Leon stepped into the cockpit. The smell of coolant and new metal filled his nose. He lowered himself into the seat, hands hovering over the controls. The monitors flickered to life, casting pale light over his face. Outside, the Valkyrie's engines whined as Mira's unit warmed up, thrusters glowing blue. Bastion's heavier red form came to life behind him, shoulder cannons rotating into firing alignment. Three machines. Project Trident. One chance.
The catapult rail extended. The hangar doors began to open. Through the gap, Leon could see the fractured outer ring of the colony. Debris floated in the void. Flames licked the edges of the broken mirrors. And beyond, the Vagan suits drifted, black and angular, moving like predators.
"Launch," Rolf said.
The catapult roared beneath him. Leon's body slammed back into the seat as the Aegis shot forward. The stars stretched past like ribbons.
Immediately, Valkyrie streaked past him, blue thrusters blazing. "I've got two enemies on your port side!" Mira shouted. Bastion's cannons fired, twin beams lancing through space and forcing the enemy to shift.

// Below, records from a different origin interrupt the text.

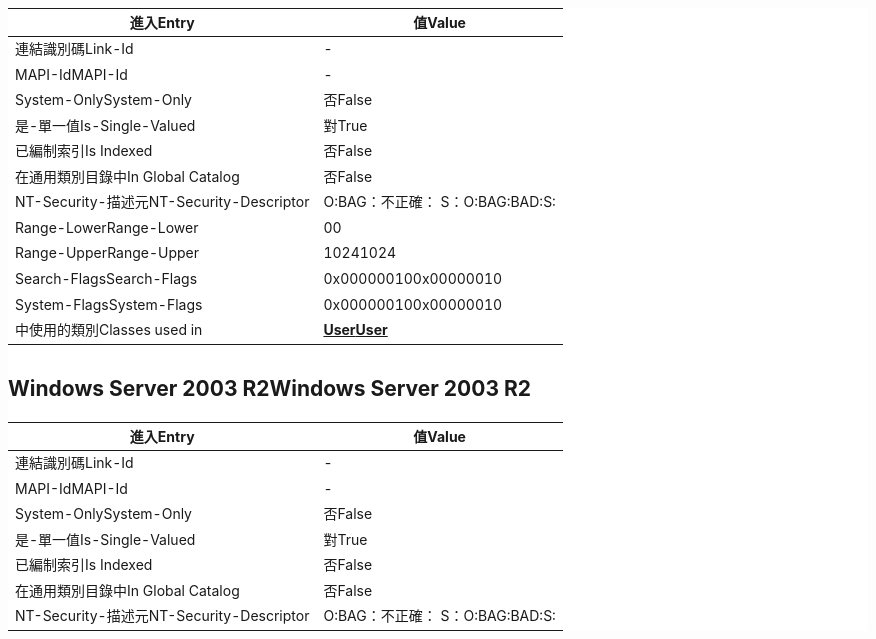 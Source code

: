 

| <span data-ttu-id="75a79-161">進入</span><span class="sxs-lookup"><span data-stu-id="75a79-161">Entry</span></span> | <span data-ttu-id="75a79-162">值</span><span class="sxs-lookup"><span data-stu-id="75a79-162">Value</span></span> |
|------------------------|-----------------------------------|
| <span data-ttu-id="75a79-163">連結識別碼</span><span class="sxs-lookup"><span data-stu-id="75a79-163">Link-Id</span></span>                | \-                                |
| <span data-ttu-id="75a79-164">MAPI-Id</span><span class="sxs-lookup"><span data-stu-id="75a79-164">MAPI-Id</span></span>                | \-                                |
| <span data-ttu-id="75a79-165">System-Only</span><span class="sxs-lookup"><span data-stu-id="75a79-165">System-Only</span></span>            | <span data-ttu-id="75a79-166">否</span><span class="sxs-lookup"><span data-stu-id="75a79-166">False</span></span>                             |
| <span data-ttu-id="75a79-167">是-單一值</span><span class="sxs-lookup"><span data-stu-id="75a79-167">Is-Single-Valued</span></span>       | <span data-ttu-id="75a79-168">對</span><span class="sxs-lookup"><span data-stu-id="75a79-168">True</span></span>                              |
| <span data-ttu-id="75a79-169">已編制索引</span><span class="sxs-lookup"><span data-stu-id="75a79-169">Is Indexed</span></span>             | <span data-ttu-id="75a79-170">否</span><span class="sxs-lookup"><span data-stu-id="75a79-170">False</span></span>                             |
| <span data-ttu-id="75a79-171">在通用類別目錄中</span><span class="sxs-lookup"><span data-stu-id="75a79-171">In Global Catalog</span></span>      | <span data-ttu-id="75a79-172">否</span><span class="sxs-lookup"><span data-stu-id="75a79-172">False</span></span>                             |
| <span data-ttu-id="75a79-173">NT-Security-描述元</span><span class="sxs-lookup"><span data-stu-id="75a79-173">NT-Security-Descriptor</span></span> | <span data-ttu-id="75a79-174">O:BAG：不正確： S：</span><span class="sxs-lookup"><span data-stu-id="75a79-174">O:BAG:BAD:S:</span></span>                      |
| <span data-ttu-id="75a79-175">Range-Lower</span><span class="sxs-lookup"><span data-stu-id="75a79-175">Range-Lower</span></span>            | <span data-ttu-id="75a79-176">0</span><span class="sxs-lookup"><span data-stu-id="75a79-176">0</span></span>                                 |
| <span data-ttu-id="75a79-177">Range-Upper</span><span class="sxs-lookup"><span data-stu-id="75a79-177">Range-Upper</span></span>            | <span data-ttu-id="75a79-178">1024</span><span class="sxs-lookup"><span data-stu-id="75a79-178">1024</span></span>                              |
| <span data-ttu-id="75a79-179">Search-Flags</span><span class="sxs-lookup"><span data-stu-id="75a79-179">Search-Flags</span></span>           | <span data-ttu-id="75a79-180">0x00000010</span><span class="sxs-lookup"><span data-stu-id="75a79-180">0x00000010</span></span>                        |
| <span data-ttu-id="75a79-181">System-Flags</span><span class="sxs-lookup"><span data-stu-id="75a79-181">System-Flags</span></span>           | <span data-ttu-id="75a79-182">0x00000010</span><span class="sxs-lookup"><span data-stu-id="75a79-182">0x00000010</span></span>                        |
| <span data-ttu-id="75a79-183">中使用的類別</span><span class="sxs-lookup"><span data-stu-id="75a79-183">Classes used in</span></span>        | [<span data-ttu-id="75a79-184">**User**</span><span class="sxs-lookup"><span data-stu-id="75a79-184">**User**</span></span>](c-user.md)<br/> |



## <a name="windows-server-2003-r2"></a><span data-ttu-id="75a79-185">Windows Server 2003 R2</span><span class="sxs-lookup"><span data-stu-id="75a79-185">Windows Server 2003 R2</span></span>



| <span data-ttu-id="75a79-186">進入</span><span class="sxs-lookup"><span data-stu-id="75a79-186">Entry</span></span> | <span data-ttu-id="75a79-187">值</span><span class="sxs-lookup"><span data-stu-id="75a79-187">Value</span></span> |
|------------------------|-----------------------------------|
| <span data-ttu-id="75a79-188">連結識別碼</span><span class="sxs-lookup"><span data-stu-id="75a79-188">Link-Id</span></span>                | \-                                |
| <span data-ttu-id="75a79-189">MAPI-Id</span><span class="sxs-lookup"><span data-stu-id="75a79-189">MAPI-Id</span></span>                | \-                                |
| <span data-ttu-id="75a79-190">System-Only</span><span class="sxs-lookup"><span data-stu-id="75a79-190">System-Only</span></span>            | <span data-ttu-id="75a79-191">否</span><span class="sxs-lookup"><span data-stu-id="75a79-191">False</span></span>                             |
| <span data-ttu-id="75a79-192">是-單一值</span><span class="sxs-lookup"><span data-stu-id="75a79-192">Is-Single-Valued</span></span>       | <span data-ttu-id="75a79-193">對</span><span class="sxs-lookup"><span data-stu-id="75a79-193">True</span></span>                              |
| <span data-ttu-id="75a79-194">已編制索引</span><span class="sxs-lookup"><span data-stu-id="75a79-194">Is Indexed</span></span>             | <span data-ttu-id="75a79-195">否</span><span class="sxs-lookup"><span data-stu-id="75a79-195">False</span></span>                             |
| <span data-ttu-id="75a79-196">在通用類別目錄中</span><span class="sxs-lookup"><span data-stu-id="75a79-196">In Global Catalog</span></span>      | <span data-ttu-id="75a79-197">否</span><span class="sxs-lookup"><span data-stu-id="75a79-197">False</span></span>                             |
| <span data-ttu-id="75a79-198">NT-Security-描述元</span><span class="sxs-lookup"><span data-stu-id="75a79-198">NT-Security-Descriptor</span></span> | <span data-ttu-id="75a79-199">O:BAG：不正確： S：</span><span class="sxs-lookup"><span data-stu-id="75a79-199">O:BAG:BAD:S:</span></span>                      |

Leon aimed the rifle, hands shaking despite himself. The first beam struck a Vagan unit's shoulder. Sparks scattered across the void. The unit pivoted, returned fire. Heat flared in the cockpit. Leon jerked the controls to dodge.
"They're faster than simulations predicted!" Mira shouted.
A heavy Vagan unit emerged from behind the others. Thick armor, a cannon glowing with lethal energy. It ignored the Trident entirely and aimed at the colony's core.
"No," Leon whispered.
He boosted forward, shield raised. The blast hit, rattling the cockpit violently, alarms shrieking. The core remained intact, but barely.
"Bastion!" Rolf barked. "Full charge!" Twin beams slammed into the Vagan's flank, cracking armor. Mira darted in, daggers ignited, slicing across the unit's leg joint, then flipping away. Leon lowered the shield, aimed into the exposed breach, and fired. The enemy exploded, fragments drifting silently.
The remaining units paused. Then, almost reluctantly, they warped away.
Silence followed. The void glittered indifferently. Leon's chest heaved. His hands trembled. Mira spoke softly. "We… did it?"
"For now," Rolf said, voice flat, carrying the weight of someone who had survived far too many skirmishes.
Back in the Argonaut hangar, the Aegis docked with a heavy clang. Its armor was scorched, shield cracked. Technicians swarmed it, shouting over one another. Leon climbed down slowly. Mira jogged over, helmet under her arm, eyes wide and bright, but shaken.
"You blocked that shot," she said.
He shook his head. "Someone would've."
Rolf approached last. "You hesitated," he said quietly.
"But I didn't freeze," Leon replied.
He looked at the Gundam, silent now, more than a prototype. It had survived. So had he.
"It's not finished," he said.
"It never will be," Rolf replied.
Hours later, when the emergency lights dimmed and repairs began, Leon stood alone in the hangar. The Aegis loomed above him. It was quiet again, but heavier somehow, charged with presence. He reached out and laid a hand on its leg armor. It was warm. Solid. Alive in a way only someone who had piloted it could understand.
"I don't want you to become something terrible," he murmured, not sure if he meant the machine, himself, or the war.
Outside, the stars twinkled peacefully. But Leon knew better. The Vagan would return. And when they did, he and the Aegis would have to be ready.
He stepped back. His reflection in the hull of the Gundam stared back at him, untested, unproven, but not without hope. The day the sky cracked had changed everything, and nothing would ever be the same.